When rickshaws were first introduced, they were bumpy and noisy with rattily iron-rimmed wheels and they were not popular. But the old wheels were gradually replaced with rubber tires, backrests were added to the carts and upholstered cushions took the place of the hard seats. The quieter and more comfortable vehicles began attracting more customers.
Rickshaws became the city's most popular conveyance. In the concessions alone in 1900, there were 4,647 rickshaws for hire and in 1907, 8,204. By 1939, there were more than 23,000 rickshaws registered throughout the city - one rickshaw for every 150 people. While 9,990 of them were registered in the concessions, south Shanghai had the most rickshaws (6,014) of the Chinese administrative areas.
The popularity of rickshaws declined through the War of Resistance against Japanese Aggression. Thousands of rickshaws were destroyed during the war and business slumped after the Japanese took over the concessions in 1941. People were turning to the new arrival on the streets, the three-wheeled trishaws.
In January 1946, the Kuomintang government ordered that all rickshaws in the country be abandoned before May 1, 1949. In October, 1946, the Shanghai Municipal Council began converting 10 percent of the city's rickshaws into trishaws. The number of rickshaws in Shanghai dropped to 12,670 by the end of 1947 and in 1948 there were just 6,226. When the Communist Party of China took over Shanghai in 1949, there were 3,659 left. The rickshaw ended its contribution to the city in 1956 when the last two models became exhibits at the Shanghai History Museum.
A British service
More than two decades after Russia opened the world's first tram service in 1880, the British-owned Shanghai Electric Construction Co was given permission to run a tram service in the former International concession in 1905. Workers began laying tracks in April, 1906, installing overhead wires and building terminals and depots.
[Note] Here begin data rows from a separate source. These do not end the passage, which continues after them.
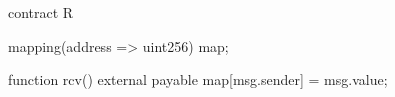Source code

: \begin{soliditybox}[left=0pt,right=0pt,bottom=0pt]
contract R {
  mapping(address => uint256) map;

  function rcv() external payable {
    map[msg.sender] = msg.value;
  }
}
\end{soliditybox}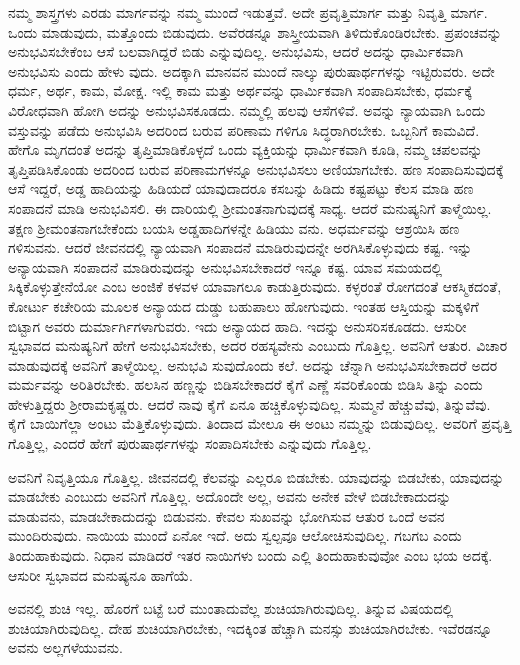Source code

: ನಮ್ಮ ಶಾಸ್ತ್ರಗಳು ಎರಡು ಮಾರ್ಗವನ್ನು ನಮ್ಮ ಮುಂದೆ ಇಡುತ್ತವೆ. ಅದೇ ಪ್ರವೃತ್ತಿಮಾರ್ಗ ಮತ್ತು ನಿವೃತ್ತಿ ಮಾರ್ಗ. ಒಂದು ಮಾಡುವುದು, ಮತ್ತೊಂದು ಬಿಡುವುದು. ಅವೆರಡನ್ನೂ ಶಾಸ್ತ್ರೀಯವಾಗಿ ತಿಳಿದುಕೊಂಡಿರಬೇಕು. ಪ್ರಪಂಚವನ್ನು ಅನುಭವಿಸಬೇಕೆಂಬ ಆಸೆ ಬಲವಾಗಿದ್ದರೆ ಬಿಡು ಎನ್ನುವುದಿಲ್ಲ. ಅನುಭವಿಸು, ಆದರೆ ಅದನ್ನು ಧಾರ್ಮಿಕವಾಗಿ ಅನುಭವಿಸು ಎಂದು ಹೇಳು ವುದು. ಅದಕ್ಕಾಗಿ ಮಾನವನ ಮುಂದೆ ನಾಲ್ಕು ಪುರುಷಾರ್ಥಗಳನ್ನು ಇಟ್ಟಿರುವರು. ಅದೇ ಧರ್ಮ, ಅರ್ಥ, ಕಾಮ, ಮೋಕ್ಷ. ಇಲ್ಲಿ ಕಾಮ ಮತ್ತು ಅರ್ಥವನ್ನು ಧಾರ್ಮಿಕವಾಗಿ ಸಂಪಾದಿಸಬೇಕು, ಧರ್ಮಕ್ಕೆ ವಿರೋಧವಾಗಿ ಹೋಗಿ ಅದನ್ನು ಅನುಭವಿಸಕೂಡದು. ನಮ್ಮಲ್ಲಿ ಹಲವು ಆಸೆಗಳಿವೆ. ಅವನ್ನು ನ್ಯಾಯವಾಗಿ ಒಂದು ವಸ್ತುವನ್ನು ಪಡೆದು ಅನುಭವಿಸಿ ಅದರಿಂದ ಬರುವ ಪರಿಣಾಮ ಗಳಿಗೂ ಸಿದ್ಧರಾಗಿರಬೇಕು. ಒಬ್ಬನಿಗೆ ಕಾಮವಿದೆ. ಹೇಗೊ ಮೃಗದಂತೆ ಅದನ್ನು ತೃಪ್ತಿಮಾಡಿಕೊಳ್ಳದೆ ಒಂದು ವ್ಯಕ್ತಿಯನ್ನು ಧಾರ್ಮಿಕವಾಗಿ ಕೂಡಿ, ನಮ್ಮ ಚಪಲವನ್ನು ತೃಪ್ತಿಪಡಿಸಿಕೊಂಡು ಅದರಿಂದ ಬರುವ ಪರಿಣಾಮಗಳನ್ನೂ ಅನುಭವಿಸಲು ಅಣಿಯಾಗಬೇಕು. ಹಣ ಸಂಪಾದಿಸುವುದಕ್ಕೆ ಆಸೆ ಇದ್ದರೆ, ಅಡ್ಡ ಹಾದಿಯನ್ನು ಹಿಡಿಯದೆ ಯಾವುದಾದರೂ ಕಸಬನ್ನು ಹಿಡಿದು ಕಷ್ಟಪಟ್ಟು ಕೆಲಸ ಮಾಡಿ ಹಣ ಸಂಪಾದನೆ ಮಾಡಿ ಅನುಭವಿಸಲಿ. ಈ ದಾರಿಯಲ್ಲಿ ಶ‍್ರೀಮಂತನಾಗುವುದಕ್ಕೆ ಸಾಧ್ಯ. ಆದರೆ ಮನುಷ್ಯನಿಗೆ ತಾಳ್ಮೆಯಿಲ್ಲ. ತಕ್ಷಣ ಶ‍್ರೀಮಂತನಾಗಬೇಕೆಂದು ಬಯಸಿ ಅಡ್ಡಹಾದಿಗಳನ್ನೇ ಹಿಡಿಯು ವನು. ಅಧರ್ಮವನ್ನು ಆಶ್ರಯಿಸಿ ಹಣ ಗಳಿಸುವನು. ಆದರೆ ಜೀವನದಲ್ಲಿ ನ್ಯಾಯವಾಗಿ ಸಂಪಾದನೆ ಮಾಡಿರುವುದನ್ನೇ ಅರಗಿಸಿಕೊಳ್ಳುವುದು ಕಷ್ಟ. ಇನ್ನು ಅನ್ಯಾಯವಾಗಿ ಸಂಪಾದನೆ ಮಾಡಿರುವುದನ್ನು ಅನುಭವಿಸಬೇಕಾದರೆ ಇನ್ನೂ ಕಷ್ಟ. ಯಾವ ಸಮಯದಲ್ಲಿ ಸಿಕ್ಕಿಕೊಳ್ಳುತ್ತೇನೆಯೋ ಎಂಬ ಅಂಜಿಕೆ ಕಳವಳ ಯಾವಾಗಲೂ ಕಾಡುತ್ತಿರುವುದು. ಕಳ್ಳರಂತೆ ರೋಗದಂತೆ ಆಕಸ್ಮಿಕದಂತೆ, ಕೋರ್ಟು ಕಚೇರಿಯ ಮೂಲಕ ಅನ್ಯಾಯದ ದುಡ್ಡು ಬಹುಪಾಲು ಹೋಗುವುದು. ಇಂತಹ ಆಸ್ತಿಯನ್ನು ಮಕ್ಕಳಿಗೆ ಬಿಟ್ಟಾಗ ಅವರು ದುರ್ಮಾರ್ಗಿಗಳಾಗುವರು. ಇದು ಅನ್ಯಾಯದ ಹಾದಿ. ಇದನ್ನು ಅನುಸರಿಸಕೂಡದು. ಆಸುರೀ ಸ್ವಭಾವದ ಮನುಷ್ಯನಿಗೆ ಹೇಗೆ ಅನುಭವಿಸಬೇಕು, ಅದರ ರಹಸ್ಯವೇನು ಎಂಬುದು ಗೊತ್ತಿಲ್ಲ. ಅವನಿಗೆ ಆತುರ. ವಿಚಾರ ಮಾಡುವುದಕ್ಕೆ ಅವನಿಗೆ ತಾಳ್ಮೆಯಿಲ್ಲ. ಅನುಭವಿ ಸುವುದೊಂದು ಕಲೆ. ಅದನ್ನು ಚೆನ್ನಾಗಿ ಅನುಭವಿಸಬೇಕಾದರೆ ಅದರ ಮರ್ಮವನ್ನು ಅರಿತಿರಬೇಕು. ಹಲಸಿನ ಹಣ್ಣನ್ನು ಬಿಡಿಸಬೇಕಾದರೆ ಕೈಗೆ ಎಣ್ಣೆ ಸವರಿಕೊಂಡು ಬಿಡಿಸಿ ತಿನ್ನು ಎಂದು ಹೇಳುತ್ತಿದ್ದರು ಶ‍್ರೀರಾಮಕೃಷ್ಣರು. ಆದರೆ ನಾವು ಕೈಗೆ ಏನೂ ಹಚ್ಚಿಕೊಳ್ಳುವುದಿಲ್ಲ. ಸುಮ್ಮನೆ ಹೆಚ್ಚುವೆವು, ತಿನ್ನುವೆವು. ಕೈಗೆ ಬಾಯಿಗೆಲ್ಲಾ ಅಂಟು ಮೆತ್ತಿಕೊಳ್ಳುವುದು. ತಿಂದಾದ ಮೇಲೂ ಈ ಅಂಟು ನಮ್ಮನ್ನು ಬಿಡುವುದಿಲ್ಲ. ಅವರಿಗೆ ಪ್ರವೃತ್ತಿ ಗೊತ್ತಿಲ್ಲ, ಎಂದರೆ ಹೇಗೆ ಪುರುಷಾರ್ಥಗಳನ್ನು ಸಂಪಾದಿಸಬೇಕು ಎನ್ನುವುದು ಗೊತ್ತಿಲ್ಲ.

ಅವನಿಗೆ ನಿವೃತ್ತಿಯೂ ಗೊತ್ತಿಲ್ಲ. ಜೀವನದಲ್ಲಿ ಕೆಲವನ್ನು ಎಲ್ಲರೂ ಬಿಡಬೇಕು. ಯಾವುದನ್ನು ಬಿಡಬೇಕು, ಯಾವುದನ್ನು ಮಾಡಬೇಕು ಎಂಬುದು ಅವನಿಗೆ ಗೊತ್ತಿಲ್ಲ. ಅದೊಂದೇ ಅಲ್ಲ, ಅವನು ಅನೇಕ ವೇಳೆ ಬಿಡಬೇಕಾದುದನ್ನು ಮಾಡುವನು, ಮಾಡಬೇಕಾದುದನ್ನು ಬಿಡುವನು. ಕೇವಲ ಸುಖವನ್ನು ಭೋಗಿಸುವ ಆತುರ ಒಂದೆ ಅವನ ಮುಂದಿರುವುದು. ನಾಯಿಯ ಮುಂದೆ ಏನೋ ಇದೆ. ಅದು ಸ್ವಲ್ಪವೂ ಆಲೋಚಿಸುವುದಿಲ್ಲ. ಗಬಗಬ ಎಂದು ತಿಂದುಹಾಕುವುದು. ನಿಧಾನ ಮಾಡಿದರೆ ಇತರ ನಾಯಿಗಳು ಬಂದು ಎಲ್ಲಿ ತಿಂದುಹಾಕುವುವೋ ಎಂಬ ಭಯ ಅದಕ್ಕೆ. ಆಸುರೀ ಸ್ವಭಾವದ ಮನುಷ್ಯನೂ ಹಾಗೆಯೆ.

ಅವನಲ್ಲಿ ಶುಚಿ ಇಲ್ಲ. ಹೊರಗೆ ಬಟ್ಟೆ ಬರೆ ಮುಂತಾದುವೆಲ್ಲ ಶುಚಿಯಾಗಿರುವುದಿಲ್ಲ. ತಿನ್ನುವ ವಿಷಯದಲ್ಲಿ ಶುಚಿಯಾಗಿರುವುದಿಲ್ಲ. ದೇಹ ಶುಚಿಯಾಗಿರಬೇಕು, ಇದಕ್ಕಿಂತ ಹೆಚ್ಚಾಗಿ ಮನಸ್ಸು ಶುಚಿಯಾಗಿರಬೇಕು. ಇವೆರಡನ್ನೂ ಅವನು ಅಲ್ಲಗಳೆಯುವನು.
In 1907, the company imported its first batch of four-wheeled single-deck trams from Loughborough, England.
On January 31, 1908 the company trialed the trams which began running from Avenue Road (now Beijing Road West). According to the North China Daily News, Shanghai's earliest English newspaper, 19 trams ran along Nanjing Road with expats on board inviting pedestrians to try out the new form of transport for free.
In March, the tram service was officially launched. Starting at 5:30 am, trams connected the British expats' favorite social center, the Shanghai Club (now in Guangdong Road, the Bund) with Jing'an Temple, a six-kilometer journey. It was not smooth running initially. There were accidents galore in the first month. There were no doors or gates on the trams and several passengers fell out. Others jumped off forgetting the tram was still moving. One poor soul saw that his tram had just passed his destination and jumped out only to be struck by a tram heading in the opposite direction.
Shanghai Electric Construction Co was not the only tram company in Shanghai. In the former French concession, Compagnie Française de Tramways et d'Eclairage Electriques de Shanghai began operating in May, 1908 with a route from Shiliupu to Shanzhong Road (now Changshu Road). In the Chinese administrative areas, the Chinese Electric Power Co started a tram service on August 11, 1913. Its first route was from Shiliupu to the Shanghai-Hangzhou Railway Station (now Nanchezhan Road). The four-kilometer ride took about 20 minutes.
Over the years, the companies added and extended routes. In 1925, the British system had seven routes and 216 trams, the French system had three routes and 60 trams, and the Chinese company operated 52 trams on four routes. In the 1930s, there were nearly 80 tram routes available.
Trams were popular from the beginning. In their first year, 5.37 million passengers used them and by 1912, 40.73 million passengers rode the tracks. Shanghai trams were handling nearly twice the number of passengers as similar services in UK and US cities of the period. However, the Japanese invasion saw the trams and their tracks decimated. By 1949 there were only 12 tram routes and 69 kilometers of track remaining.
In the 1960s, the city's trams were phased out, many being replaced with the current trolley buses. In December 1975, the city's last tram chugged from Hongkou Park to Wujiaochang.
Yellow cabs
Like the trams, Shanghai's taxis first appeared in 1908. In September that year, an American department store set up a car rental section with five Cadillacs. In August 1911, the earliest professional taxi company, the Oriental Automobile Company, began service. It featured yellow Renault cars which could carry a maximum of four passengers and they each had meters. Other companies set up shortly afterwards including the domestic Feilong and Yitai taxi companies. In 1913, the nine taxi companies in Shanghai operated 43 taxis.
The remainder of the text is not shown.